As it turns out, the answer relates to something else that we spoke about “The Last Muster Project” and book by a similar name, by photo-detective Maureen Taylor. In 1864 the Rev. Elias Brewster Hillard a congregationalist minister from Connecticut set out desperately to document these “Last Men,” the last surviving veterans of the American Revolutionary War before they died out. He published his photographs and stories in “The Last Men of the Revolution (1864).” The date is important, because at the time the nation was embroiled in a civil war that put at jeopardy what these men set out to accomplish.. Indeed, I would argue that the American Civil War as a fight for liberty was the American Revolution, part II. This book was reprinted by Barre Publishers in 1968. Hillard recognized the importance of this task of preservation. Ms. Taylor, using modern techniques set out with her Last Muster Project to discover more of these memorable men and women. Her book documents the lives of seventy of these individuals.

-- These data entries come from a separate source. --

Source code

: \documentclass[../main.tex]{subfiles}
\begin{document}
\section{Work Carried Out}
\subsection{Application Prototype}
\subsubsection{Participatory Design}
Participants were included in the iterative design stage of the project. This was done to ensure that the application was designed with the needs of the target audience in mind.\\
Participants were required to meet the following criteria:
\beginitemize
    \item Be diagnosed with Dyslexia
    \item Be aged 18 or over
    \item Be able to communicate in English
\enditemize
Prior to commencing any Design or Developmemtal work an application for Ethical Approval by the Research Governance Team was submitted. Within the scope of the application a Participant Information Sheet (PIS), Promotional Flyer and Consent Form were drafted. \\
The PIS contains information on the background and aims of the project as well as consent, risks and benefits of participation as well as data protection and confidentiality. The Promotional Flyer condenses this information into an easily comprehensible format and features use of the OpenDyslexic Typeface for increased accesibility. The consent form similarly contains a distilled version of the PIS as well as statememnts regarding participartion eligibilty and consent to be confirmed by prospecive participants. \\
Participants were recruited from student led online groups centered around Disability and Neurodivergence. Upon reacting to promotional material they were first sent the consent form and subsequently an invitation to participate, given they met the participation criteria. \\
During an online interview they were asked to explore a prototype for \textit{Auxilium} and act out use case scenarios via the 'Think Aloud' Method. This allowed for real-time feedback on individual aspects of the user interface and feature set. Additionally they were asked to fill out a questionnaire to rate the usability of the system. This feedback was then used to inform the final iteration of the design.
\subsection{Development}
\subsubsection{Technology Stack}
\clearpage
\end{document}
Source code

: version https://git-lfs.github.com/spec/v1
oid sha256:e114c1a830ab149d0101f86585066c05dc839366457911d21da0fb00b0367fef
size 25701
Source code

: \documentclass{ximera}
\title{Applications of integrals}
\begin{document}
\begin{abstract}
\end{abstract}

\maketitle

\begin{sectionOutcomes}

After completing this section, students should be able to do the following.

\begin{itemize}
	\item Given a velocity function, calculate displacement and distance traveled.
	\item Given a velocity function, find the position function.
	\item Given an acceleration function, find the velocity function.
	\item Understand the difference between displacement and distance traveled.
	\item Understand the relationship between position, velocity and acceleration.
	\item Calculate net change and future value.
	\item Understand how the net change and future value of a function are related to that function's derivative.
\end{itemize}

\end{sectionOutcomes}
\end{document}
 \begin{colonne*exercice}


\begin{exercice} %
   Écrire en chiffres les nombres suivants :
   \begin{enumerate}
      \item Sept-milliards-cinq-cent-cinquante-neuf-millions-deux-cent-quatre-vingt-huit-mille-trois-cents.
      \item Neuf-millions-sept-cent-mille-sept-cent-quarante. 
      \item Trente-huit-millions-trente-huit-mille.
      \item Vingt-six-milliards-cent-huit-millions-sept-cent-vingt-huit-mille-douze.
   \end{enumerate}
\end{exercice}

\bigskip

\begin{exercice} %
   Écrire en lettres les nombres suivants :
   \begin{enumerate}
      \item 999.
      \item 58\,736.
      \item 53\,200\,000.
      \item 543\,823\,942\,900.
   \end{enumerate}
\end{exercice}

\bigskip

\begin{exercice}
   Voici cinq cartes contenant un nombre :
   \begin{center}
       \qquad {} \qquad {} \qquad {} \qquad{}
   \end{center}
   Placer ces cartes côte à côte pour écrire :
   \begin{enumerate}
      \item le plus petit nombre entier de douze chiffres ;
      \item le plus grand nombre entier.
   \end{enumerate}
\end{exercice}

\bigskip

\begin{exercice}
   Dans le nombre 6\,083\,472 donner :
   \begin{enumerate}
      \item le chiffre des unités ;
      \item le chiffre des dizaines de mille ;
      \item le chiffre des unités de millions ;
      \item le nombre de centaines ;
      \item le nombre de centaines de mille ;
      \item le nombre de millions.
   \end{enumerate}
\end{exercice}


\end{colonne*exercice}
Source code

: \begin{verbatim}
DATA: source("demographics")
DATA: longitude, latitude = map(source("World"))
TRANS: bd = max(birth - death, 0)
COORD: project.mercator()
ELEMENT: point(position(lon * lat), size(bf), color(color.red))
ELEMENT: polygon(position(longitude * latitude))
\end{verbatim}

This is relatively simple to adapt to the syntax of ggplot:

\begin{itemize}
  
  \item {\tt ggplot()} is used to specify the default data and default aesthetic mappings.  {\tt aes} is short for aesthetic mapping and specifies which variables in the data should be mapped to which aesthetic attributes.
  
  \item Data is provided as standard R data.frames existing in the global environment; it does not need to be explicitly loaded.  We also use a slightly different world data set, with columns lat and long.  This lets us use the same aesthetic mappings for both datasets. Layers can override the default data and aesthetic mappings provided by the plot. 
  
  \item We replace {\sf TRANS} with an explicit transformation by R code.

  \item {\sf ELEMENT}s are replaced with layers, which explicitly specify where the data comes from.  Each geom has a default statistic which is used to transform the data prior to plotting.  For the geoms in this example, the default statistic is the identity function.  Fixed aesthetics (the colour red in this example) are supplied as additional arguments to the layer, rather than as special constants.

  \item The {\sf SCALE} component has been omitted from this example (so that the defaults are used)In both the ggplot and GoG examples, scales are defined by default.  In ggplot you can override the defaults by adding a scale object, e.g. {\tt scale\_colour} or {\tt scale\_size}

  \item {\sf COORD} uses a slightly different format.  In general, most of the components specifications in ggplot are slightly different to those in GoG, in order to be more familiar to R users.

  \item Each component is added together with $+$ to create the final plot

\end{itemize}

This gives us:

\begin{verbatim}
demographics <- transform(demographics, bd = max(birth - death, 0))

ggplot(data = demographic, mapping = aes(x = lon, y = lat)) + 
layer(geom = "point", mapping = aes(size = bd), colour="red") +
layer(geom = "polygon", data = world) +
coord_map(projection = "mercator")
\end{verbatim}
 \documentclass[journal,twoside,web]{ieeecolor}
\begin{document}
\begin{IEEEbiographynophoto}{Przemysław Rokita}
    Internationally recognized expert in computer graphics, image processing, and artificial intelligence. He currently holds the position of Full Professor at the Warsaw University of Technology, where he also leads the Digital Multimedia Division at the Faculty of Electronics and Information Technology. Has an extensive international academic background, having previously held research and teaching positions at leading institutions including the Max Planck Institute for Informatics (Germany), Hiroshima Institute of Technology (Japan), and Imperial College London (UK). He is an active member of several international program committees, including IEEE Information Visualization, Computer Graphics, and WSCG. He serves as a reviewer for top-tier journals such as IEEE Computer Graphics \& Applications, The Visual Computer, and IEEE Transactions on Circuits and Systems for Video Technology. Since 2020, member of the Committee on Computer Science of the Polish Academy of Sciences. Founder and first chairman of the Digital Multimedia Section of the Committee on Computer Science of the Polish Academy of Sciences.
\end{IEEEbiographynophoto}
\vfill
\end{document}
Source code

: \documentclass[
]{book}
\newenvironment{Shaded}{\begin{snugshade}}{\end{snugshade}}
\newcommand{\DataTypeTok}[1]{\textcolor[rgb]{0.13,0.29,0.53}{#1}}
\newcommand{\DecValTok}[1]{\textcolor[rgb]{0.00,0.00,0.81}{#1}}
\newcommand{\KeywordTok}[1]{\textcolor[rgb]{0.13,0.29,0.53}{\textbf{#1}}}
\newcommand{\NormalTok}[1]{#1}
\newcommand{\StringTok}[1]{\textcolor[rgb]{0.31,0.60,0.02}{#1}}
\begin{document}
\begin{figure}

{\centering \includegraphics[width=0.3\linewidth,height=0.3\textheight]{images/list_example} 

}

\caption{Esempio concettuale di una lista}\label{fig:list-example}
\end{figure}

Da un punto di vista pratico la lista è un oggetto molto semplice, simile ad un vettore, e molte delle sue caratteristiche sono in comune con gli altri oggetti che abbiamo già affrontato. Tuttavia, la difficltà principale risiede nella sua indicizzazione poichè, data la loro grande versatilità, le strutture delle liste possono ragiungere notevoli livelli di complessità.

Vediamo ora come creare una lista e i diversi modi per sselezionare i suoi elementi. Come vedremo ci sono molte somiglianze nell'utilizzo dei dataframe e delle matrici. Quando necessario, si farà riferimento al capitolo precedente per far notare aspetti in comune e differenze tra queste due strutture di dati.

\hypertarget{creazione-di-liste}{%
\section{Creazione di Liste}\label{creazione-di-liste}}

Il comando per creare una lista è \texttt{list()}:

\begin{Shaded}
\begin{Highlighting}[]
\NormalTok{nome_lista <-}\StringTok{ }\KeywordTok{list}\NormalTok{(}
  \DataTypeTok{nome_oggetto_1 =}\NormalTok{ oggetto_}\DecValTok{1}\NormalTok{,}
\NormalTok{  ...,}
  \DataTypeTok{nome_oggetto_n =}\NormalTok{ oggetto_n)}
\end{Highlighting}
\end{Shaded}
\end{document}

So who mustered last. Figure 2 is from a daguerreotype in the Collection of the Maine Historical Society that was taken c1852 and shows Conrad Hayer (1749-1856), sometimes spelled Heyer. Hayer was born in 1849 and the photograph was taken in 1852. It seems likely that he was the person with the earliest birthday ever photographed alive. I put the alive part in there so that people don’t through King Tut and the like at me.
In the end we cannot really be sure of either Neve’s or Hayer’s claims to photographic history. Indeed, I hope that readers can find and inform us of earlier people.
Conrad Hayer (1852) probably the person with the earliest birthday ever photograhed. In the Maine Historical Society and in the public domain because of its age.